• _Source information_:
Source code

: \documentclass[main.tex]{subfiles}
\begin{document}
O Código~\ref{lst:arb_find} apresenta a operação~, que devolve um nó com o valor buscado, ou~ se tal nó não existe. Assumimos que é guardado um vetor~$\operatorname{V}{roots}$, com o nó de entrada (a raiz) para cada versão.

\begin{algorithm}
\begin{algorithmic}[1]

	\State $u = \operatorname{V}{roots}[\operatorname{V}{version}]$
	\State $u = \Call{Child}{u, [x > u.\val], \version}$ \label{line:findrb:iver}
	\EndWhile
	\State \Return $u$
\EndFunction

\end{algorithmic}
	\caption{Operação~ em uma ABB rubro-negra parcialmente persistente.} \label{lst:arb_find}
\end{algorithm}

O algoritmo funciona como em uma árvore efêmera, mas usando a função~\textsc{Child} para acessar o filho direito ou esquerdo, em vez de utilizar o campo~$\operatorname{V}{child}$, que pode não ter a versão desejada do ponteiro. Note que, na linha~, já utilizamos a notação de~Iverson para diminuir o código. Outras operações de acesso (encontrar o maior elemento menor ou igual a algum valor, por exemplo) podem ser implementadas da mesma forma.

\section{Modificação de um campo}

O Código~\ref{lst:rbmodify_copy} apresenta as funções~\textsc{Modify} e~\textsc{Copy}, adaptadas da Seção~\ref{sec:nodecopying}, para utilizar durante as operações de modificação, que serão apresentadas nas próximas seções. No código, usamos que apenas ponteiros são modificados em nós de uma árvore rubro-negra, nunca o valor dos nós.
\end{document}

• _Task item_: Check each line above for the string "textsc" and copy those that have it.

• _Result below_:
O algoritmo funciona como em uma árvore efêmera, mas usando a função~\textsc{Child} para acessar o filho direito ou esquerdo, em vez de utilizar o campo~$\operatorname{V}{child}$, que pode não ter a versão desejada do ponteiro. Note que, na linha~, já utilizamos a notação de~Iverson para diminuir o código. Outras operações de acesso (encontrar o maior elemento menor ou igual a algum valor, por exemplo) podem ser implementadas da mesma forma.
O Código~\ref{lst:rbmodify_copy} apresenta as funções~\textsc{Modify} e~\textsc{Copy}, adaptadas da Seção~\ref{sec:nodecopying}, para utilizar durante as operações de modificação, que serão apresentadas nas próximas seções. No código, usamos que apenas ponteiros são modificados em nós de uma árvore rubro-negra, nunca o valor dos nós.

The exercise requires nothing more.